> [MATERIAL SUPPLIED]:
------

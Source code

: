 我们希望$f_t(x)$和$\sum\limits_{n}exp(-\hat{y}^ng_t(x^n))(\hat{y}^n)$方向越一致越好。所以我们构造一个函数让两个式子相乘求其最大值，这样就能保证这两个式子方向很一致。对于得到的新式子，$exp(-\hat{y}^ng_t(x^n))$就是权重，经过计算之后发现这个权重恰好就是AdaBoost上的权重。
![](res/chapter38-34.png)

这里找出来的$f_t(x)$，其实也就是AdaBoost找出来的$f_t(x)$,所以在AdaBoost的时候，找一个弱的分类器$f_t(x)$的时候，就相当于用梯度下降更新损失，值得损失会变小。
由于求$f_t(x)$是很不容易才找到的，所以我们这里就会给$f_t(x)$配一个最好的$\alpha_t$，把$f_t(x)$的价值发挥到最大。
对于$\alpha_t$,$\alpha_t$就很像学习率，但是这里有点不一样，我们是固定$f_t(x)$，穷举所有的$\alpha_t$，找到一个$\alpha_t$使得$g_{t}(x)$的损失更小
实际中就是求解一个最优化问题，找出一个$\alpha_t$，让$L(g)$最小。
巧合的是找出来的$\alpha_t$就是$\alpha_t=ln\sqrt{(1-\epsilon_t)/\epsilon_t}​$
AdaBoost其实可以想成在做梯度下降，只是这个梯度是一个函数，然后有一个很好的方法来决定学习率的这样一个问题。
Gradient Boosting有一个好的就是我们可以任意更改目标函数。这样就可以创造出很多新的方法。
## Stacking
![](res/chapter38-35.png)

------

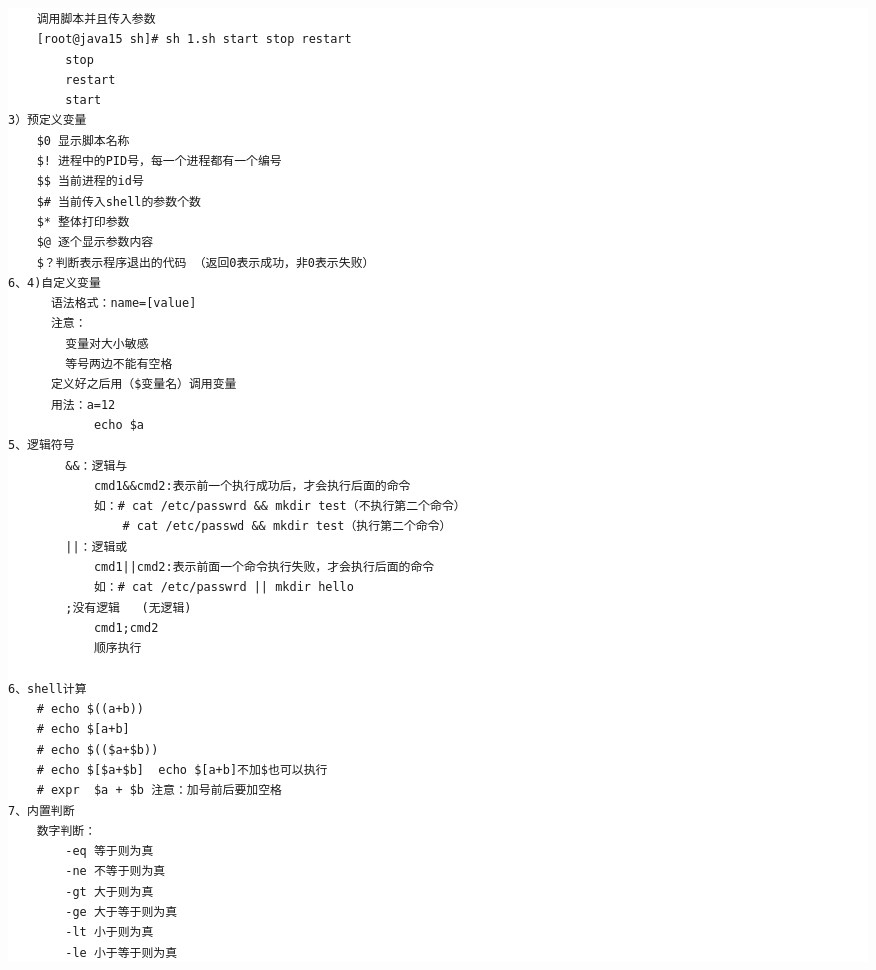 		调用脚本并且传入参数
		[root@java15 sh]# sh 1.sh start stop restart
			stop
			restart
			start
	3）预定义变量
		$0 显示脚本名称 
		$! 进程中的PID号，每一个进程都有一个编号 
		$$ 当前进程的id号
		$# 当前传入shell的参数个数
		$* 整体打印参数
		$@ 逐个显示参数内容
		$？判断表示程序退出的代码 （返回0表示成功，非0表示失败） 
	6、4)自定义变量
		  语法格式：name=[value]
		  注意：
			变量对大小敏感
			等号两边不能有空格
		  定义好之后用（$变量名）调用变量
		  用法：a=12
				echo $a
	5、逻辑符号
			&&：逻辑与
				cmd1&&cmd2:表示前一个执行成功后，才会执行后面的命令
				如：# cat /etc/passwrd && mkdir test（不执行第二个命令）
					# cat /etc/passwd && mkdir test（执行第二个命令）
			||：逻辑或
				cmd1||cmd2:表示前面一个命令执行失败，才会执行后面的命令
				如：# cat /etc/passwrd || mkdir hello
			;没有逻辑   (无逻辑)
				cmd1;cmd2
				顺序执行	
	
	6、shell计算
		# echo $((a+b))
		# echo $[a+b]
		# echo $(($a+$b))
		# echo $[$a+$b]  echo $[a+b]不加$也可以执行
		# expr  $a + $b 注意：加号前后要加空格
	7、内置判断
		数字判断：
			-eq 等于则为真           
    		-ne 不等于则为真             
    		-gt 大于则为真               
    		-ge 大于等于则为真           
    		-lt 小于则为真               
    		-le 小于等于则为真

------

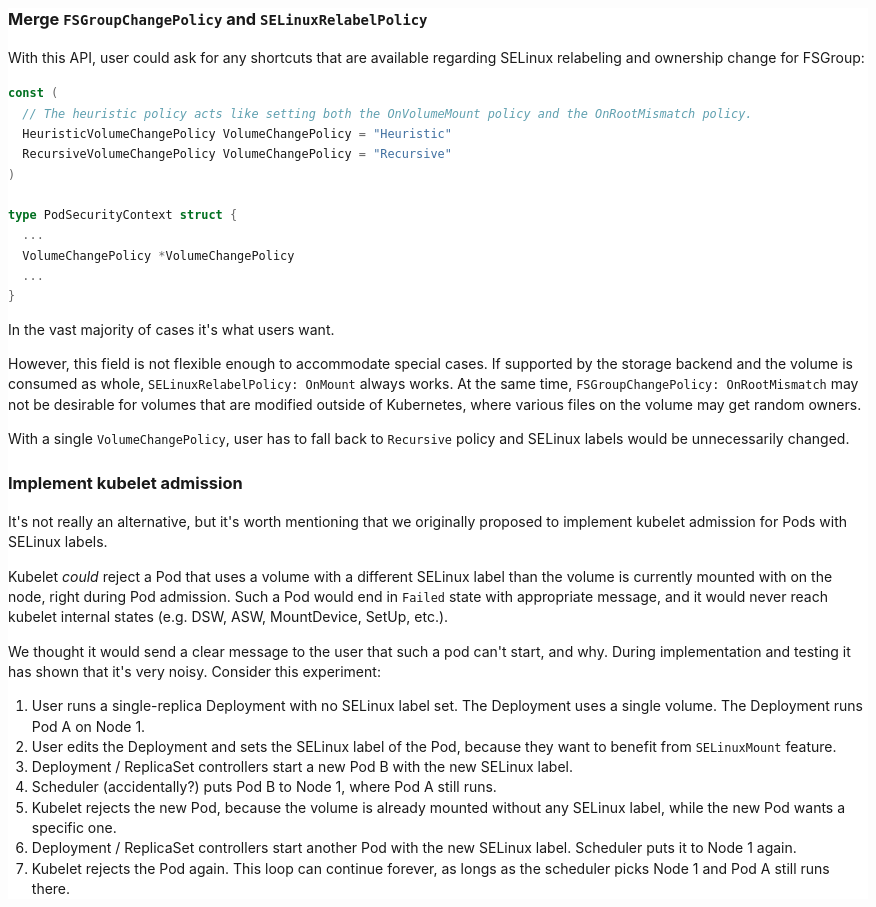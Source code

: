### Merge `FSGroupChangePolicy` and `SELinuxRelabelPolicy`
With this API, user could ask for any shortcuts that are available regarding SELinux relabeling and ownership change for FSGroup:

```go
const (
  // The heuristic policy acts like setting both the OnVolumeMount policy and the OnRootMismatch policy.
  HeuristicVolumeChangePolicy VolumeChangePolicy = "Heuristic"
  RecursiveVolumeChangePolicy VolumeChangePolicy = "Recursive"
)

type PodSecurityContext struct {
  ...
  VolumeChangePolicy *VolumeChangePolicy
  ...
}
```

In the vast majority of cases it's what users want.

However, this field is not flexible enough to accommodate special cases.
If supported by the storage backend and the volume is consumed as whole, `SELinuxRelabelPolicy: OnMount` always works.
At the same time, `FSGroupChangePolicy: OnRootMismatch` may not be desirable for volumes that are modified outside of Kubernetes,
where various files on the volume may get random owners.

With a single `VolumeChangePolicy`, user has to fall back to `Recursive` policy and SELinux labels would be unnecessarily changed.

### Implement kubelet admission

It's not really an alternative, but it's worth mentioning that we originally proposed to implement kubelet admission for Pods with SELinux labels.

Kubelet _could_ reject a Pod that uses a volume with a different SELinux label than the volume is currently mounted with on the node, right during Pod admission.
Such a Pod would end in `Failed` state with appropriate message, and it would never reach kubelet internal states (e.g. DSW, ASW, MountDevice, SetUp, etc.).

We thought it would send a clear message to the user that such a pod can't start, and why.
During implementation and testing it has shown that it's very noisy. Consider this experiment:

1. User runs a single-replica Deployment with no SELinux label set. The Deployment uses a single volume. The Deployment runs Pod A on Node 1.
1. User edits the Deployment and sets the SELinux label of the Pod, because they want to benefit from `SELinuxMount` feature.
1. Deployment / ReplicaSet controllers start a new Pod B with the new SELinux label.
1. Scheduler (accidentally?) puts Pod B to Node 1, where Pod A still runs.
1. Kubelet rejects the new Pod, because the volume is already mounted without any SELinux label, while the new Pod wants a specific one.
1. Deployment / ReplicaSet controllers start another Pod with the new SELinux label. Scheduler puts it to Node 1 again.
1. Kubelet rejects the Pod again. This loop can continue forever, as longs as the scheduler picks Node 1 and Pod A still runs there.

------

> [TASK DETAILS]:
Exactly the lines above from the one with "We thought it" to the one with "1. Kubelet rejects the Pod", both included, are to be quoted; leave the rest out.

> [REPLY TO THE TASK]:
We thought it would send a clear message to the user that such a pod can't start, and why.
During implementation and testing it has shown that it's very noisy. Consider this experiment:

1. User runs a single-replica Deployment with no SELinux label set. The Deployment uses a single volume. The Deployment runs Pod A on Node 1.
1. User edits the Deployment and sets the SELinux label of the Pod, because they want to benefit from `SELinuxMount` feature.
1. Deployment / ReplicaSet controllers start a new Pod B with the new SELinux label.
1. Scheduler (accidentally?) puts Pod B to Node 1, where Pod A still runs.
1. Kubelet rejects the new Pod, because the volume is already mounted without any SELinux label, while the new Pod wants a specific one.
1. Deployment / ReplicaSet controllers start another Pod with the new SELinux label. Scheduler puts it to Node 1 again.
1. Kubelet rejects the Pod again. This loop can continue forever, as longs as the scheduler picks Node 1 and Pod A still runs there.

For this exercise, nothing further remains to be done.